A 97-year-old grandmother is following her life’s motto: “As long as your hands and feet work, use them to serve others” and feeding the homeless across London. Nisharat Kaur Matharu has been making hundreds of meals a week – creamy lentils, Indian-style rice pudding with cardamom and nuts, crispy pastry with cumin seeds – for the homeless since 2017.
The food is served by Hope for Southall Street Homeless, a community initiative which runs a night shelter and drop-in centre in the area of west London. She first arrived in the UK as a 54-year-old mother-of-five in 1976.
Nisharat’s 67-year-old daughter, Kulwant, in a statement to Al Jazeera said, “My mother was born in Punjab and when she was six months old, she lost her mother,” she explains, the two now sitting in Nisharat’s impeccably neat, white-walled living room with its large industrial sewing machine in the corner. “My granddad remarried soon after – another arranged marriage – and when he and his wife had their first child … the step mum decided she didn’t want her.”
Nisharat was two years old when she was left on a pile of rubbish outside her family’s house in Moga, Punjab.
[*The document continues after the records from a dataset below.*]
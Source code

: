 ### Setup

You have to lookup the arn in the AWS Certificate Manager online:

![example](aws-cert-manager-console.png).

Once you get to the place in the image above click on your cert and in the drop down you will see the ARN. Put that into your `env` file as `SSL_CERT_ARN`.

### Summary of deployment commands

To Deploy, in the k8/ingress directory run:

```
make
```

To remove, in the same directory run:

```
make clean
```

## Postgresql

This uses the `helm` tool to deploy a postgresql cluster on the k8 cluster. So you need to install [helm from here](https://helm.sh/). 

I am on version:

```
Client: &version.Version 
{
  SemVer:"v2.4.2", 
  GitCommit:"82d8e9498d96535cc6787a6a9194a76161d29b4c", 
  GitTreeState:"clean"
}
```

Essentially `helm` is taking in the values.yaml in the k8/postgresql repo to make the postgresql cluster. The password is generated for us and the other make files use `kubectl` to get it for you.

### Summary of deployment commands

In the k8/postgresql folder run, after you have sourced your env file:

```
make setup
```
Her aunt took her to her paternal grandmother’s house, where according to Al Jazeera Nisharat was kept as a child labourer, responsible for cooking, cleaning and any other chores that were assigned to her.
Speaking about her desire to serve others, Nisharat said, “Through sewa is meva [which means through selfless service you get goodness]. I recite Waheguru [wonderful God] when I am cooking and it’s this blessing from God that adds the flavour in the food”.